◆ WHAT IS BEING ASKED:
Each line of the records is to be copied verbatim.

Items from a data source
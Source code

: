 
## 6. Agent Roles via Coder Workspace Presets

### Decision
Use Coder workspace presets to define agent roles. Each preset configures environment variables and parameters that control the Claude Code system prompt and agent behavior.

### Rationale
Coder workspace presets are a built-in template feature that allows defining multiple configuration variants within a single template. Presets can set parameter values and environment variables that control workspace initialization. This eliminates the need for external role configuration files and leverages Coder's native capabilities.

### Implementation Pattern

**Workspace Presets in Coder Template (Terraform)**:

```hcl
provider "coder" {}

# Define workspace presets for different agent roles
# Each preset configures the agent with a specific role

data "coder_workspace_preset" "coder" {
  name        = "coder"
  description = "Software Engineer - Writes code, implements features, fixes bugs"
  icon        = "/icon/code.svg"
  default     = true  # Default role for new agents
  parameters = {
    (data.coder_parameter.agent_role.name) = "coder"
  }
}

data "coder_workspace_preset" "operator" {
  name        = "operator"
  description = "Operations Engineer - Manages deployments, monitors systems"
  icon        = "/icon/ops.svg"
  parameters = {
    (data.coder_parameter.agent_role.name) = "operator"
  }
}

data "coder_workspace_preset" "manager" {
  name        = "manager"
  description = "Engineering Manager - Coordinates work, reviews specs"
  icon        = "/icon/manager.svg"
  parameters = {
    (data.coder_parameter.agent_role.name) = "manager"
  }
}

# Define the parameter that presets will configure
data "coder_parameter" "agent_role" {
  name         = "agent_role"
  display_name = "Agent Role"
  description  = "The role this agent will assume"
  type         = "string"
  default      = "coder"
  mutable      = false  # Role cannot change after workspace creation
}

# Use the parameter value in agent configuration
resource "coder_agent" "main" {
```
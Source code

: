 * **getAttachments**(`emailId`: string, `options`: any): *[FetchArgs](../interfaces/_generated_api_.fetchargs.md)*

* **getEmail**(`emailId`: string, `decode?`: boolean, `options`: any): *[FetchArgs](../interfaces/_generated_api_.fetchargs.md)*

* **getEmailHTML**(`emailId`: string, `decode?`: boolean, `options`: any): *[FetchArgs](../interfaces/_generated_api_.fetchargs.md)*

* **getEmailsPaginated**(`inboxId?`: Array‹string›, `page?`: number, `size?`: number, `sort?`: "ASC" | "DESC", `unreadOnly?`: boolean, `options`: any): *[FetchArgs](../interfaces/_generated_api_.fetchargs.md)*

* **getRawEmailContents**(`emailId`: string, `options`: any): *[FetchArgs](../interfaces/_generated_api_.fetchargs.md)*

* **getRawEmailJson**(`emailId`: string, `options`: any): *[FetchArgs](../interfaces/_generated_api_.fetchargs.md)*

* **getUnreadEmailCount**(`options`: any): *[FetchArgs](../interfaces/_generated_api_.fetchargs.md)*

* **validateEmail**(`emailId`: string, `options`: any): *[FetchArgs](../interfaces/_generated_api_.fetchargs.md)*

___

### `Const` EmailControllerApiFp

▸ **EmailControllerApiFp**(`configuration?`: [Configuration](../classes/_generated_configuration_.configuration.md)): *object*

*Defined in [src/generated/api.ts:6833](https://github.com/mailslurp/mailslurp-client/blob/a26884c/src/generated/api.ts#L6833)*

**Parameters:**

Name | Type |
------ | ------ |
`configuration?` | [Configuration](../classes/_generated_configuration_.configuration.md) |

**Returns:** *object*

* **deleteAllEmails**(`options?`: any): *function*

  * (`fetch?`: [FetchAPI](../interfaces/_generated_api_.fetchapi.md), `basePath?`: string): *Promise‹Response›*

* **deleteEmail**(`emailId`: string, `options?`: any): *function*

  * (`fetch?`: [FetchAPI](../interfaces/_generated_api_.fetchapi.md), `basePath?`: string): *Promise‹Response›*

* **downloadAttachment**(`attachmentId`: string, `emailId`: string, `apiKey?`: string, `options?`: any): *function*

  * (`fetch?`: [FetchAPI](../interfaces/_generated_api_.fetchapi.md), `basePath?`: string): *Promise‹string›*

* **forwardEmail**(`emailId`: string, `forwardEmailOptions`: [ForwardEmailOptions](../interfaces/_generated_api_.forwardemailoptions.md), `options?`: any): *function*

◆ TASK ANSWER:
Source code

: 
## 6. Agent Roles via Coder Workspace Presets

### Decision
Use Coder workspace presets to define agent roles. Each preset configures environment variables and parameters that control the Claude Code system prompt and agent behavior.

### Rationale
Coder workspace presets are a built-in template feature that allows defining multiple configuration variants within a single template. Presets can set parameter values and environment variables that control workspace initialization. This eliminates the need for external role configuration files and leverages Coder's native capabilities.

### Implementation Pattern

**Workspace Presets in Coder Template (Terraform)**:

```hcl
provider "coder" {}

# Define workspace presets for different agent roles
# Each preset configures the agent with a specific role

data "coder_workspace_preset" "coder" {
  name        = "coder"
  description = "Software Engineer - Writes code, implements features, fixes bugs"
  icon        = "/icon/code.svg"
  default     = true  # Default role for new agents
  parameters = {
    (data.coder_parameter.agent_role.name) = "coder"
  }
}

data "coder_workspace_preset" "operator" {
  name        = "operator"
  description = "Operations Engineer - Manages deployments, monitors systems"
  icon        = "/icon/ops.svg"
  parameters = {
    (data.coder_parameter.agent_role.name) = "operator"
  }
}

data "coder_workspace_preset" "manager" {
  name        = "manager"
  description = "Engineering Manager - Coordinates work, reviews specs"
  icon        = "/icon/manager.svg"
  parameters = {
    (data.coder_parameter.agent_role.name) = "manager"
  }
}

# Define the parameter that presets will configure
data "coder_parameter" "agent_role" {
  name         = "agent_role"
  display_name = "Agent Role"
  description  = "The role this agent will assume"
  type         = "string"
  default      = "coder"
  mutable      = false  # Role cannot change after workspace creation
}

# Use the parameter value in agent configuration
resource "coder_agent" "main" {
```
Source code

: * **getAttachments**(`emailId`: string, `options`: any): *[FetchArgs](../interfaces/_generated_api_.fetchargs.md)*

* **getEmail**(`emailId`: string, `decode?`: boolean, `options`: any): *[FetchArgs](../interfaces/_generated_api_.fetchargs.md)*

* **getEmailHTML**(`emailId`: string, `decode?`: boolean, `options`: any): *[FetchArgs](../interfaces/_generated_api_.fetchargs.md)*

* **getEmailsPaginated**(`inboxId?`: Array‹string›, `page?`: number, `size?`: number, `sort?`: "ASC" | "DESC", `unreadOnly?`: boolean, `options`: any): *[FetchArgs](../interfaces/_generated_api_.fetchargs.md)*

* **getRawEmailContents**(`emailId`: string, `options`: any): *[FetchArgs](../interfaces/_generated_api_.fetchargs.md)*

* **getRawEmailJson**(`emailId`: string, `options`: any): *[FetchArgs](../interfaces/_generated_api_.fetchargs.md)*

* **getUnreadEmailCount**(`options`: any): *[FetchArgs](../interfaces/_generated_api_.fetchargs.md)*

* **validateEmail**(`emailId`: string, `options`: any): *[FetchArgs](../interfaces/_generated_api_.fetchargs.md)*

___

### `Const` EmailControllerApiFp

▸ **EmailControllerApiFp**(`configuration?`: [Configuration](../classes/_generated_configuration_.configuration.md)): *object*

*Defined in [src/generated/api.ts:6833](https://github.com/mailslurp/mailslurp-client/blob/a26884c/src/generated/api.ts#L6833)*

**Parameters:**

Name | Type |
------ | ------ |
`configuration?` | [Configuration](../classes/_generated_configuration_.configuration.md) |

**Returns:** *object*

* **deleteAllEmails**(`options?`: any): *function*

  * (`fetch?`: [FetchAPI](../interfaces/_generated_api_.fetchapi.md), `basePath?`: string): *Promise‹Response›*

* **deleteEmail**(`emailId`: string, `options?`: any): *function*

  * (`fetch?`: [FetchAPI](../interfaces/_generated_api_.fetchapi.md), `basePath?`: string): *Promise‹Response›*

* **downloadAttachment**(`attachmentId`: string, `emailId`: string, `apiKey?`: string, `options?`: any): *function*

  * (`fetch?`: [FetchAPI](../interfaces/_generated_api_.fetchapi.md), `basePath?`: string): *Promise‹string›*

* **forwardEmail**(`emailId`: string, `forwardEmailOptions`: [ForwardEmailOptions](../interfaces/_generated_api_.forwardemailoptions.md), `options?`: any): *function*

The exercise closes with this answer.